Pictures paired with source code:
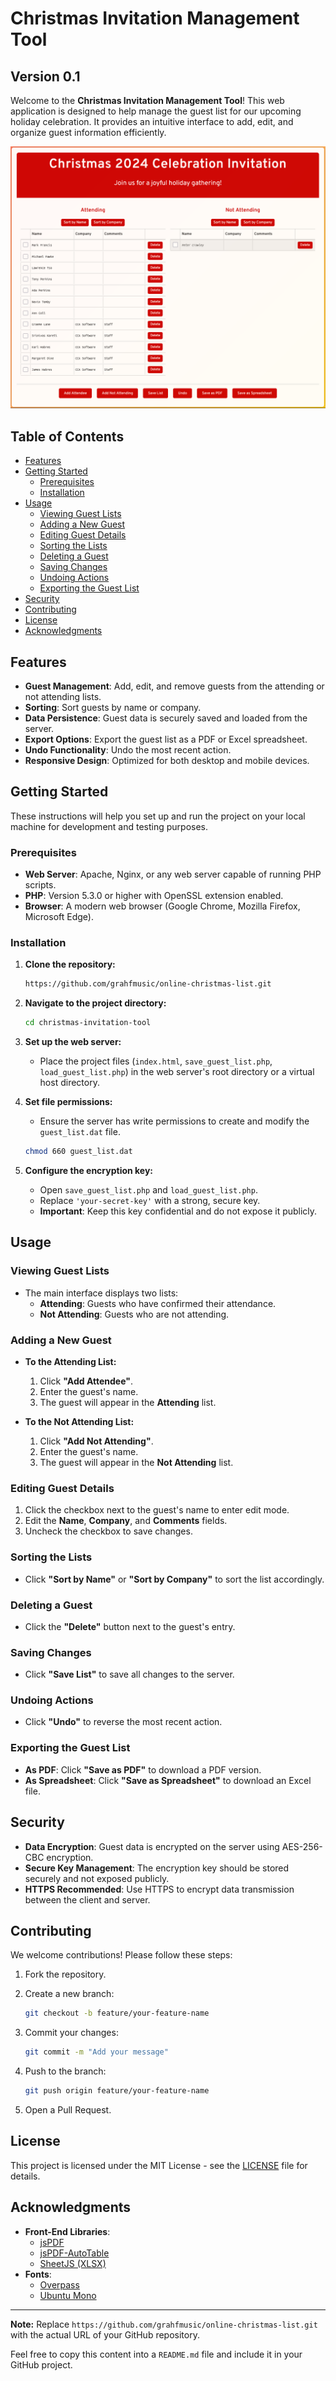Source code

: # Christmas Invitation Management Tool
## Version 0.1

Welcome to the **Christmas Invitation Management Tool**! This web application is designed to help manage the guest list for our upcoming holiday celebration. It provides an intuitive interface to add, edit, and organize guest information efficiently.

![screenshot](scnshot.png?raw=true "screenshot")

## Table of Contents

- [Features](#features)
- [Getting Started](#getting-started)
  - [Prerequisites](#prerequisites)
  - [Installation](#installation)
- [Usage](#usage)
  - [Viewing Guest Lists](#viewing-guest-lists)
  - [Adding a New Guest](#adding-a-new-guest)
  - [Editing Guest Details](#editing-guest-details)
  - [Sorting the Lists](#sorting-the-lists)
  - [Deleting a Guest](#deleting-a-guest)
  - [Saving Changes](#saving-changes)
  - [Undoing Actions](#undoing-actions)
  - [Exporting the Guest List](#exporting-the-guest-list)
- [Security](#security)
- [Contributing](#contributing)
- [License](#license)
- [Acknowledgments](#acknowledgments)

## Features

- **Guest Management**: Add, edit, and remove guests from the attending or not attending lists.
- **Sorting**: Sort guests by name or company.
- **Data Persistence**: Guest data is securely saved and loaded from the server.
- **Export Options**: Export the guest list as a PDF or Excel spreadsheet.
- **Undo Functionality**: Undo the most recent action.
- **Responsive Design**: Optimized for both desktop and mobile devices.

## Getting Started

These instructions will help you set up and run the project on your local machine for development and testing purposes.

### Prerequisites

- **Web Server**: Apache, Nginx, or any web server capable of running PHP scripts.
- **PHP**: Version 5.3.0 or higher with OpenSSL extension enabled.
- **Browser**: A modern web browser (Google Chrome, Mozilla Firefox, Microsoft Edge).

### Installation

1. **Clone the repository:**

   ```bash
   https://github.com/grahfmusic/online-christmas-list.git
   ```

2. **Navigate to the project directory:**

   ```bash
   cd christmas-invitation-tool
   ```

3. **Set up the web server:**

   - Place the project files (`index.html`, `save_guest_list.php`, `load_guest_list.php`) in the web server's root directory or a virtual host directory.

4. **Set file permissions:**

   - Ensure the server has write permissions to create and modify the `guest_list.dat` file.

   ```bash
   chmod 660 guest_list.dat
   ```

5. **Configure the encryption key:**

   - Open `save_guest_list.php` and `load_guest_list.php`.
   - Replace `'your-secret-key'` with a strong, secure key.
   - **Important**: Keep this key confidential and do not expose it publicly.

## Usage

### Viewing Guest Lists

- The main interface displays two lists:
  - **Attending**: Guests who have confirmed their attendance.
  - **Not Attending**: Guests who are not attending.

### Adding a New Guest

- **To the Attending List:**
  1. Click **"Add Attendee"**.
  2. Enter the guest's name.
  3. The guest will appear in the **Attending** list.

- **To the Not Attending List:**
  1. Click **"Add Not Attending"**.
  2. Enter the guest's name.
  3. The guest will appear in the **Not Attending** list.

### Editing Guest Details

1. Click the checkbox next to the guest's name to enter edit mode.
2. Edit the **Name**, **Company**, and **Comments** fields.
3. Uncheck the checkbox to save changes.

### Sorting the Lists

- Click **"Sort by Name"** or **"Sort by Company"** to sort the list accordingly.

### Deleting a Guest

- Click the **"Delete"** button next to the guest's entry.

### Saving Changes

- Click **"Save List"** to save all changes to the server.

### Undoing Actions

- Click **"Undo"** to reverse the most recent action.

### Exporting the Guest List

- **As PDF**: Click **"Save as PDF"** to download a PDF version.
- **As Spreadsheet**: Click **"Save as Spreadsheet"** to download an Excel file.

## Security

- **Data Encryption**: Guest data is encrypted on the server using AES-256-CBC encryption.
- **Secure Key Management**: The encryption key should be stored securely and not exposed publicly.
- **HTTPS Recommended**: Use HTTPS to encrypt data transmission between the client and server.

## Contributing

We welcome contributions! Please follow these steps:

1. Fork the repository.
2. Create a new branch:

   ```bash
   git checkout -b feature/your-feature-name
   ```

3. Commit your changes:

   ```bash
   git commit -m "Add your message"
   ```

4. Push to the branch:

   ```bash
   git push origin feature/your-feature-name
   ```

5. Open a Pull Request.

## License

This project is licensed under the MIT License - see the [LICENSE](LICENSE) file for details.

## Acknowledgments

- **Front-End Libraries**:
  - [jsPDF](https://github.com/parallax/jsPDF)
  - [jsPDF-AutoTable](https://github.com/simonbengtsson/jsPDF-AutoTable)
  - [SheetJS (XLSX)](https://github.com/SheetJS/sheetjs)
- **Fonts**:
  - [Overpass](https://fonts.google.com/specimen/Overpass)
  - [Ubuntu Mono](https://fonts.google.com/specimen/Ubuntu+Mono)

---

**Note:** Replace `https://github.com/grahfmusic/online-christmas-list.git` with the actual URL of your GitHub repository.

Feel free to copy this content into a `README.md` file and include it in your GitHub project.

Work instructions: Pictures stay out; reproduce every line of the records exactly.

Problem solution:
Source code

: # Christmas Invitation Management Tool
## Version 0.1

Welcome to the **Christmas Invitation Management Tool**! This web application is designed to help manage the guest list for our upcoming holiday celebration. It provides an intuitive interface to add, edit, and organize guest information efficiently.

![screenshot](scnshot.png?raw=true "screenshot")

## Table of Contents

- [Features](#features)
- [Getting Started](#getting-started)
  - [Prerequisites](#prerequisites)
  - [Installation](#installation)
- [Usage](#usage)
  - [Viewing Guest Lists](#viewing-guest-lists)
  - [Adding a New Guest](#adding-a-new-guest)
  - [Editing Guest Details](#editing-guest-details)
  - [Sorting the Lists](#sorting-the-lists)
  - [Deleting a Guest](#deleting-a-guest)
  - [Saving Changes](#saving-changes)
  - [Undoing Actions](#undoing-actions)
  - [Exporting the Guest List](#exporting-the-guest-list)
- [Security](#security)
- [Contributing](#contributing)
- [License](#license)
- [Acknowledgments](#acknowledgments)

## Features

- **Guest Management**: Add, edit, and remove guests from the attending or not attending lists.
- **Sorting**: Sort guests by name or company.
- **Data Persistence**: Guest data is securely saved and loaded from the server.
- **Export Options**: Export the guest list as a PDF or Excel spreadsheet.
- **Undo Functionality**: Undo the most recent action.
- **Responsive Design**: Optimized for both desktop and mobile devices.

## Getting Started

These instructions will help you set up and run the project on your local machine for development and testing purposes.

### Prerequisites

- **Web Server**: Apache, Nginx, or any web server capable of running PHP scripts.
- **PHP**: Version 5.3.0 or higher with OpenSSL extension enabled.
- **Browser**: A modern web browser (Google Chrome, Mozilla Firefox, Microsoft Edge).

### Installation

1. **Clone the repository:**

   ```bash
   https://github.com/grahfmusic/online-christmas-list.git
   ```

2. **Navigate to the project directory:**

   ```bash
   cd christmas-invitation-tool
   ```

3. **Set up the web server:**

   - Place the project files (`index.html`, `save_guest_list.php`, `load_guest_list.php`) in the web server's root directory or a virtual host directory.

4. **Set file permissions:**

   - Ensure the server has write permissions to create and modify the `guest_list.dat` file.

   ```bash
   chmod 660 guest_list.dat
   ```

5. **Configure the encryption key:**

   - Open `save_guest_list.php` and `load_guest_list.php`.
   - Replace `'your-secret-key'` with a strong, secure key.
   - **Important**: Keep this key confidential and do not expose it publicly.

## Usage

### Viewing Guest Lists

- The main interface displays two lists:
  - **Attending**: Guests who have confirmed their attendance.
  - **Not Attending**: Guests who are not attending.

### Adding a New Guest

- **To the Attending List:**
  1. Click **"Add Attendee"**.
  2. Enter the guest's name.
  3. The guest will appear in the **Attending** list.

- **To the Not Attending List:**
  1. Click **"Add Not Attending"**.
  2. Enter the guest's name.
  3. The guest will appear in the **Not Attending** list.

### Editing Guest Details

1. Click the checkbox next to the guest's name to enter edit mode.
2. Edit the **Name**, **Company**, and **Comments** fields.
3. Uncheck the checkbox to save changes.

### Sorting the Lists

- Click **"Sort by Name"** or **"Sort by Company"** to sort the list accordingly.

### Deleting a Guest

- Click the **"Delete"** button next to the guest's entry.

### Saving Changes

- Click **"Save List"** to save all changes to the server.

### Undoing Actions

- Click **"Undo"** to reverse the most recent action.

### Exporting the Guest List

- **As PDF**: Click **"Save as PDF"** to download a PDF version.
- **As Spreadsheet**: Click **"Save as Spreadsheet"** to download an Excel file.

## Security

- **Data Encryption**: Guest data is encrypted on the server using AES-256-CBC encryption.
- **Secure Key Management**: The encryption key should be stored securely and not exposed publicly.
- **HTTPS Recommended**: Use HTTPS to encrypt data transmission between the client and server.

## Contributing

We welcome contributions! Please follow these steps:

1. Fork the repository.
2. Create a new branch:

   ```bash
   git checkout -b feature/your-feature-name
   ```

3. Commit your changes:

   ```bash
   git commit -m "Add your message"
   ```

4. Push to the branch:

   ```bash
   git push origin feature/your-feature-name
   ```

5. Open a Pull Request.

## License

This project is licensed under the MIT License - see the [LICENSE](LICENSE) file for details.

## Acknowledgments

- **Front-End Libraries**:
  - [jsPDF](https://github.com/parallax/jsPDF)
  - [jsPDF-AutoTable](https://github.com/simonbengtsson/jsPDF-AutoTable)
  - [SheetJS (XLSX)](https://github.com/SheetJS/sheetjs)
- **Fonts**:
  - [Overpass](https://fonts.google.com/specimen/Overpass)
  - [Ubuntu Mono](https://fonts.google.com/specimen/Ubuntu+Mono)

---

**Note:** Replace `https://github.com/grahfmusic/online-christmas-list.git` with the actual URL of your GitHub repository.

Feel free to copy this content into a `README.md` file and include it in your GitHub project.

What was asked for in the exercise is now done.